■ RECORDS FOR THIS EXERCISE
****************
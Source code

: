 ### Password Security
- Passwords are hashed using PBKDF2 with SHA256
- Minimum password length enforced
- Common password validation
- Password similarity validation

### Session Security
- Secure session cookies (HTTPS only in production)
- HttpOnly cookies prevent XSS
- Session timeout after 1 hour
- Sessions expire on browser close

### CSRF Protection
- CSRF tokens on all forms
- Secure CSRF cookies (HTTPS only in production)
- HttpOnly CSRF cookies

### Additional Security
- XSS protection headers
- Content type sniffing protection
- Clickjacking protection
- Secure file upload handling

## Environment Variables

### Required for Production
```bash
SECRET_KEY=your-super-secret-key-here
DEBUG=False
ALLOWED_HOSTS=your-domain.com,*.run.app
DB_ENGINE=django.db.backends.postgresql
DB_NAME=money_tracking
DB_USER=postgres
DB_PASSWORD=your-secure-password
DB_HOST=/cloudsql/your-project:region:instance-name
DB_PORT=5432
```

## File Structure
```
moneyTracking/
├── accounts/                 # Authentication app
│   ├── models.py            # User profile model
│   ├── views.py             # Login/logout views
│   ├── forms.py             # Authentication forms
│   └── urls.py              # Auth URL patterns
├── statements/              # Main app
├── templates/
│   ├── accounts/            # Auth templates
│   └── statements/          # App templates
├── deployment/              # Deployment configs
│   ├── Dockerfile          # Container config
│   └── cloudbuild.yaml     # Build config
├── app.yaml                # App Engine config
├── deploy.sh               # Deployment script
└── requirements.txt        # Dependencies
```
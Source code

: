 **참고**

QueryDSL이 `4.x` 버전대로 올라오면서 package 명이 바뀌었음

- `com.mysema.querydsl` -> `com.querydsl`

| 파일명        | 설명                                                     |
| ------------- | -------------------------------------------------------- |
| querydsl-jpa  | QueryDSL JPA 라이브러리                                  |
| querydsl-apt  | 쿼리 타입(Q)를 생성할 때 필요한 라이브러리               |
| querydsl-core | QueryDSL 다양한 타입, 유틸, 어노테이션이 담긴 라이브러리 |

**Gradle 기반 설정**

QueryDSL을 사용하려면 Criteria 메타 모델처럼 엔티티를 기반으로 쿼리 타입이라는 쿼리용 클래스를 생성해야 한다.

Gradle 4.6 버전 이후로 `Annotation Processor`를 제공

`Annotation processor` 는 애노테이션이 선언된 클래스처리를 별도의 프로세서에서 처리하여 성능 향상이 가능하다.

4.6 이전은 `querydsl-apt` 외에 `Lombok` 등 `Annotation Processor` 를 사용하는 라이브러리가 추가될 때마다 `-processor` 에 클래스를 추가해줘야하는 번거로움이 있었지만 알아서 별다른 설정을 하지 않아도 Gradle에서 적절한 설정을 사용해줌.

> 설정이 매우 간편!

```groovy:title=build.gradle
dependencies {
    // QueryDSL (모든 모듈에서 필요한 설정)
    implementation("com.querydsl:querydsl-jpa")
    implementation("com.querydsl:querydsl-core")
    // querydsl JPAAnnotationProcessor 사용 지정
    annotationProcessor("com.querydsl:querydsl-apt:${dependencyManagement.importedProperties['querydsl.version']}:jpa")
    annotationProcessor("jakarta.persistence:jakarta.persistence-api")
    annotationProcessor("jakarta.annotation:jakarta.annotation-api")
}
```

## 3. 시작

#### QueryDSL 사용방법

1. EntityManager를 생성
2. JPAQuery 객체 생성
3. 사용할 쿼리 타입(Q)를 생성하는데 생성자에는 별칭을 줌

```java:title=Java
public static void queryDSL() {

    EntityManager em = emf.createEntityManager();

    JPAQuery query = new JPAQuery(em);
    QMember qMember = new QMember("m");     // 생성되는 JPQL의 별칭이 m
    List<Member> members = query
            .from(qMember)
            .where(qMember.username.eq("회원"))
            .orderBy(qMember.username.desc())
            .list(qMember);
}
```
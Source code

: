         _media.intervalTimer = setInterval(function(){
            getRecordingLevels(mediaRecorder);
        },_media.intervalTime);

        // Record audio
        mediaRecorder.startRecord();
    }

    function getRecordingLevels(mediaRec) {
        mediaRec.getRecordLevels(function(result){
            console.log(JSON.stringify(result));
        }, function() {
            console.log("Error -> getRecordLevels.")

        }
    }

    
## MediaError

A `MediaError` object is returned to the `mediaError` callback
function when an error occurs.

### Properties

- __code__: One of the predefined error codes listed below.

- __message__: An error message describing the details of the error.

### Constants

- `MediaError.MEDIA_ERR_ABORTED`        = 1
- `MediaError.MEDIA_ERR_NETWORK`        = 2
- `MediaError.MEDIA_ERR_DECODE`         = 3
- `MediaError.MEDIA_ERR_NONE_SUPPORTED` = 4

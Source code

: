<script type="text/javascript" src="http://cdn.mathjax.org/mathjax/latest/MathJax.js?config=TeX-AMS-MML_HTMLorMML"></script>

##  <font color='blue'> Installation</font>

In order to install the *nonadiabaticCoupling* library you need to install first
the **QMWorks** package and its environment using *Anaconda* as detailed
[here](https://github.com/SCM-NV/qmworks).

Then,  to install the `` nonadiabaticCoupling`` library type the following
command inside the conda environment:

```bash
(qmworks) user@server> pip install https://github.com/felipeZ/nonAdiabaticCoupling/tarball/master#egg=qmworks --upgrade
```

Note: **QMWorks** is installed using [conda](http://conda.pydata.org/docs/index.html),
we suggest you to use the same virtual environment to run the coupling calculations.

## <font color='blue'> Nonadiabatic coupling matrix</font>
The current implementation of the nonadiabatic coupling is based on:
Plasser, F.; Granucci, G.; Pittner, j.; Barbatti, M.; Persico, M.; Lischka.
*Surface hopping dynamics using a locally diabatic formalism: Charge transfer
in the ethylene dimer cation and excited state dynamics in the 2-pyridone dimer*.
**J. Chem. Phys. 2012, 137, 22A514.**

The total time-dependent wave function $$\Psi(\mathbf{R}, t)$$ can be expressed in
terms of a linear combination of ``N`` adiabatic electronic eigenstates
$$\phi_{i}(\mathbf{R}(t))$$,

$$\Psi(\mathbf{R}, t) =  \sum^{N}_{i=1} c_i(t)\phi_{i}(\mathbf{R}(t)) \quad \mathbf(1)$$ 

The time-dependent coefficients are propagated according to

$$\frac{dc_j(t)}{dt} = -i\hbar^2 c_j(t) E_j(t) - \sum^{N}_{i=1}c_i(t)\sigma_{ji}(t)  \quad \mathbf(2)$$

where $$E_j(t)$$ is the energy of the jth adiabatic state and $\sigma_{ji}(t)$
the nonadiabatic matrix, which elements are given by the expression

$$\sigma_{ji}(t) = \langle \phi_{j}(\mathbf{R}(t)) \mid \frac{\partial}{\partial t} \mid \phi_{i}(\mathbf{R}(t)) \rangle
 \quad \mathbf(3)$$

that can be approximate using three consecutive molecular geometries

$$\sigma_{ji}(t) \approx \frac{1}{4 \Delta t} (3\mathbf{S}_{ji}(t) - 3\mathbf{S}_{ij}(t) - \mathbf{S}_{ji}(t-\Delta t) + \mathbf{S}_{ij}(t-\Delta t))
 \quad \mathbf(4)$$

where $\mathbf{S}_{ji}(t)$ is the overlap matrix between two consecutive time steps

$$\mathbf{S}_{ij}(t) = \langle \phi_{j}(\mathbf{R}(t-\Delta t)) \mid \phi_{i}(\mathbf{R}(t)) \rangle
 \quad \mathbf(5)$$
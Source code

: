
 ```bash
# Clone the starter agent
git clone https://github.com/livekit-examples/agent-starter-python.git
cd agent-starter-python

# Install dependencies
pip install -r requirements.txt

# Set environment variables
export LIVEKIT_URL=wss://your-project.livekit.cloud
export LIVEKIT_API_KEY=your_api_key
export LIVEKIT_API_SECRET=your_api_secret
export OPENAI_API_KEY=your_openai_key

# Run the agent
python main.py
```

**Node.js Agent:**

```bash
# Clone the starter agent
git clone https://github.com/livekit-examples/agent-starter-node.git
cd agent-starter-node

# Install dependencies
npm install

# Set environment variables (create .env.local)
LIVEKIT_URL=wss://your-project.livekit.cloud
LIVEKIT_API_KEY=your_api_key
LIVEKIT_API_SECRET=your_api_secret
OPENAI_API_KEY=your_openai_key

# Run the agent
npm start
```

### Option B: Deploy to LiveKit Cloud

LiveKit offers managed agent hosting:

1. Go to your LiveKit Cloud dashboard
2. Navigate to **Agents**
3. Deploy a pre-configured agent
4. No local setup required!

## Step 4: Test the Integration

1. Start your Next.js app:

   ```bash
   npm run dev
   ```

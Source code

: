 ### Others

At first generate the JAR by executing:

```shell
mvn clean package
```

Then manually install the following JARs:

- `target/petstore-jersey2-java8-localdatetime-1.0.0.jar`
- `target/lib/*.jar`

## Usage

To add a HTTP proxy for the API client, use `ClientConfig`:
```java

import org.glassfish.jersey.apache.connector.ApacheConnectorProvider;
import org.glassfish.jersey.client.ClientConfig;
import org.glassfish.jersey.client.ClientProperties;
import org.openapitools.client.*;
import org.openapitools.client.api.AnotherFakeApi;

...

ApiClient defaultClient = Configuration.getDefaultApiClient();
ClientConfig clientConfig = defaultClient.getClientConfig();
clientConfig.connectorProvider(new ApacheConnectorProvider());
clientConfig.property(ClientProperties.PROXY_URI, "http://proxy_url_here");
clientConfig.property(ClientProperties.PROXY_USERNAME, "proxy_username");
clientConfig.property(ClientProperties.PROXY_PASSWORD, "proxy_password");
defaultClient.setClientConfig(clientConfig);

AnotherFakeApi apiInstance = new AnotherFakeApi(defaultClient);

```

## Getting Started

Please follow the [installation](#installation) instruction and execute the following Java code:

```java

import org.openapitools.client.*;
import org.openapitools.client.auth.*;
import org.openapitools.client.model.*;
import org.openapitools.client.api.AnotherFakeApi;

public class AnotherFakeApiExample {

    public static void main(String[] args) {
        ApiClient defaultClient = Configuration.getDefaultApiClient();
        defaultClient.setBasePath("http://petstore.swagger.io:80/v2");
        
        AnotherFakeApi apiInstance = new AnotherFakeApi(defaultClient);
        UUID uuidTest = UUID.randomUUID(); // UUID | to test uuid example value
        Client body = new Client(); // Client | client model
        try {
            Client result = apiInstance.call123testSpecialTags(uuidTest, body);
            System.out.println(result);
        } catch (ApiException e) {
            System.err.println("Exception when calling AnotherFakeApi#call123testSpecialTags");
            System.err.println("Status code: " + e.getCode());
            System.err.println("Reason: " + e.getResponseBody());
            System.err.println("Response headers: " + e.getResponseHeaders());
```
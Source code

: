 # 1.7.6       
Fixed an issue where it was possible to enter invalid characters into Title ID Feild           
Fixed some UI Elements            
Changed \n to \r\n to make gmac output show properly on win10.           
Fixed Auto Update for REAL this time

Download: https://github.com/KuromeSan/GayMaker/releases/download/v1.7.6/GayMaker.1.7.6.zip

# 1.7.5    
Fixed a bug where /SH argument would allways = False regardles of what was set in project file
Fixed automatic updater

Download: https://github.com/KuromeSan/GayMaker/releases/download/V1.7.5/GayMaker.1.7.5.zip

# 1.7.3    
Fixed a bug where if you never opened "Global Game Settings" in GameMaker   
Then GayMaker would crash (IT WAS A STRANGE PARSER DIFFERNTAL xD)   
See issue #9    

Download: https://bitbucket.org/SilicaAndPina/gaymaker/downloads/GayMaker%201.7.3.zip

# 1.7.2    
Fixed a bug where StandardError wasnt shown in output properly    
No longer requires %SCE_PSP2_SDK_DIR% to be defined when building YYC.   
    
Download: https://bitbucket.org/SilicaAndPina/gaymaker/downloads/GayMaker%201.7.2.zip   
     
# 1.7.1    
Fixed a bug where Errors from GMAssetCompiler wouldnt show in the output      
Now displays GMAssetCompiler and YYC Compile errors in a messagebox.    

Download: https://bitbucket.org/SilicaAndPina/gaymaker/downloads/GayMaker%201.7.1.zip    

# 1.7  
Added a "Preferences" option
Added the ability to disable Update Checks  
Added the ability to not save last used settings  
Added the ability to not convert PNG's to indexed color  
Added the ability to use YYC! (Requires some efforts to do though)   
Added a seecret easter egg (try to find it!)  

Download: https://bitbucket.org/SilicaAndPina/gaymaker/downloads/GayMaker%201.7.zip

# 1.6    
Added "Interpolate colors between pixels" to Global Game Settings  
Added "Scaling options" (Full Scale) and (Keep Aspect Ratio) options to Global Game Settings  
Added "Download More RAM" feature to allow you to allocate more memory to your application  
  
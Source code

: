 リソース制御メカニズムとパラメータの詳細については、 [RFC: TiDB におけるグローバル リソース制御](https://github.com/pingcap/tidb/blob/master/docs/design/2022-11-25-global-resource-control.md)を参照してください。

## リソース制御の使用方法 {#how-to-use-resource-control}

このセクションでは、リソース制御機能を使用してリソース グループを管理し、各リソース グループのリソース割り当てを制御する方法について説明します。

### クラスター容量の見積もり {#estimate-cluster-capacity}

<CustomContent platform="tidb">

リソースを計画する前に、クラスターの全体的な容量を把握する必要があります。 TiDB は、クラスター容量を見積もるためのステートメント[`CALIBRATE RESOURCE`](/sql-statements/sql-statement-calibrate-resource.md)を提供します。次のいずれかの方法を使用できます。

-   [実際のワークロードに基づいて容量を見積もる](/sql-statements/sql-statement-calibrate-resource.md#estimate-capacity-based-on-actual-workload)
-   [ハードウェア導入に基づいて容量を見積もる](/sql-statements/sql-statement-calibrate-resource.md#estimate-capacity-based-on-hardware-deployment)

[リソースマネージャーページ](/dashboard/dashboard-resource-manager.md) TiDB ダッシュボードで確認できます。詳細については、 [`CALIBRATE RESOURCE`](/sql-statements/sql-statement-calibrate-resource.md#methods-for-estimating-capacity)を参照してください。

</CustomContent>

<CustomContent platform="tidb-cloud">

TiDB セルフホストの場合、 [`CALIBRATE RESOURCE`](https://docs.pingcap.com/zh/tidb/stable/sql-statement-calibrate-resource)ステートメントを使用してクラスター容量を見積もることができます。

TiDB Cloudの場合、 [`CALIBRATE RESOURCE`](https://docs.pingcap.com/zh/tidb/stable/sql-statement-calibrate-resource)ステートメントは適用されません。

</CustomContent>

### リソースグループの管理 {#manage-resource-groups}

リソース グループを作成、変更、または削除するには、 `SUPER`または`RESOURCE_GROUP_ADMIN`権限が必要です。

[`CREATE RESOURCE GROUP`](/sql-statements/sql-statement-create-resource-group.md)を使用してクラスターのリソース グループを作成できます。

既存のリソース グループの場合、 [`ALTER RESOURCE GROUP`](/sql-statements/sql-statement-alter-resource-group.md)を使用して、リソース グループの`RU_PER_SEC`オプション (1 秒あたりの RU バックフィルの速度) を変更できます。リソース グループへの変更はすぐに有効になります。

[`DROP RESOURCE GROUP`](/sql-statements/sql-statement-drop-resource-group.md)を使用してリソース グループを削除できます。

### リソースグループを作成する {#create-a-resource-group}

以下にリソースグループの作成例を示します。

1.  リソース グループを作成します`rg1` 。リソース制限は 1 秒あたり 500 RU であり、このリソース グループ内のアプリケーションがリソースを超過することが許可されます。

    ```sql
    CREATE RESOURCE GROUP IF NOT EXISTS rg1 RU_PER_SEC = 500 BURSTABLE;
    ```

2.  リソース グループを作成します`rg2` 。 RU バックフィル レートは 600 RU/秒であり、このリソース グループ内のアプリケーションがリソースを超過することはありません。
****************
■ EXERCISE
Return each line of the data where the word "output" appears.

■ TASK ANSWER
Changed \n to \r\n to make gmac output show properly on win10.           
Fixed a bug where StandardError wasnt shown in output properly    
Fixed a bug where Errors from GMAssetCompiler wouldnt show in the output      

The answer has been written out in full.